[EXERCISE INPUTS]:
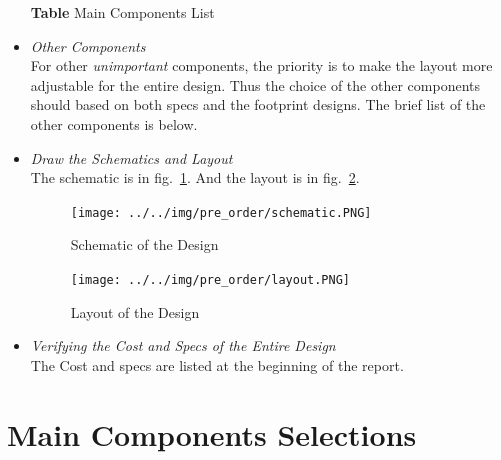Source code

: \documentclass[]{article}
\begin{document}
\begin{itemize}
            \begin{center}
                \textbf{Table} Main Components List 
            \end{center}

        \item \textit{Other Components} \\
            For other \textit{unimportant} components, the priority is to make
            the layout more adjustable for the entire design. Thus the choice of
            the other components should based on both specs and the footprint
            designs. The brief list of the other components is below.

        \item \textit{Draw the Schematics and Layout} \\
            The schematic is in fig.~\ref{schematic}. And the layout is in
            fig.~\ref{layout}.
            \begin{figure}[p]
                \begin{center}
                    \texttt{[image: ../../img/pre\_order/schematic.PNG]}~
                    \label{schematic}
                    \caption{Schematic of the Design}
                \end{center}
            \end{figure}

            \begin{figure}[p]
                \begin{center}
                    \texttt{[image: ../../img/pre\_order/layout.PNG]}~
                    \label{layout}
                    \caption{Layout of the Design}
                \end{center}
            \end{figure}
            
        \item \textit{Verifying the Cost and Specs of the Entire Design} \\
            The Cost and specs are listed at the beginning of the report.

    \end{itemize}

\section{Main Components Selections}
\end{document}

[WHAT THE EXERCISE ASKS]:
The records above should be duplicated exactly, with none of their pictures kept.

[RESPONSE]:
Source code

: \documentclass[]{article}
\begin{document}
\begin{itemize}
            \begin{center}
                \textbf{Table} Main Components List 
            \end{center}

        \item \textit{Other Components} \\
            For other \textit{unimportant} components, the priority is to make
            the layout more adjustable for the entire design. Thus the choice of
            the other components should based on both specs and the footprint
            designs. The brief list of the other components is below.

        \item \textit{Draw the Schematics and Layout} \\
            The schematic is in fig.~\ref{schematic}. And the layout is in
            fig.~\ref{layout}.
            \begin{figure}[p]
                \begin{center}
                    \texttt{[image: ../../img/pre\_order/schematic.PNG]}~
                    \label{schematic}
                    \caption{Schematic of the Design}
                \end{center}
            \end{figure}

            \begin{figure}[p]
                \begin{center}
                    \texttt{[image: ../../img/pre\_order/layout.PNG]}~
                    \label{layout}
                    \caption{Layout of the Design}
                \end{center}
            \end{figure}
            
        \item \textit{Verifying the Cost and Specs of the Entire Design} \\
            The Cost and specs are listed at the beginning of the report.

    \end{itemize}

\section{Main Components Selections}
\end{document}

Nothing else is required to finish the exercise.